## THE TASK
Below are some lines of data. Return all of them as they are.
>>
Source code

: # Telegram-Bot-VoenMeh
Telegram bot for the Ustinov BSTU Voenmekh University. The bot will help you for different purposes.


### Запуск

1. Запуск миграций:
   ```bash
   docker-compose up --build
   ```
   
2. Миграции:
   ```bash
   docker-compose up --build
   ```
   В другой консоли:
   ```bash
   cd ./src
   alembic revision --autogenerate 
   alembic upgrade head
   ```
<<
## EXERCISE RESPONSE
Source code

: # Telegram-Bot-VoenMeh
Telegram bot for the Ustinov BSTU Voenmekh University. The bot will help you for different purposes.


### Запуск

1. Запуск миграций:
   ```bash
   docker-compose up --build
   ```
   
2. Миграции:
   ```bash
   docker-compose up --build
   ```
   В другой консоли:
   ```bash
   cd ./src
   alembic revision --autogenerate 
   alembic upgrade head
   ```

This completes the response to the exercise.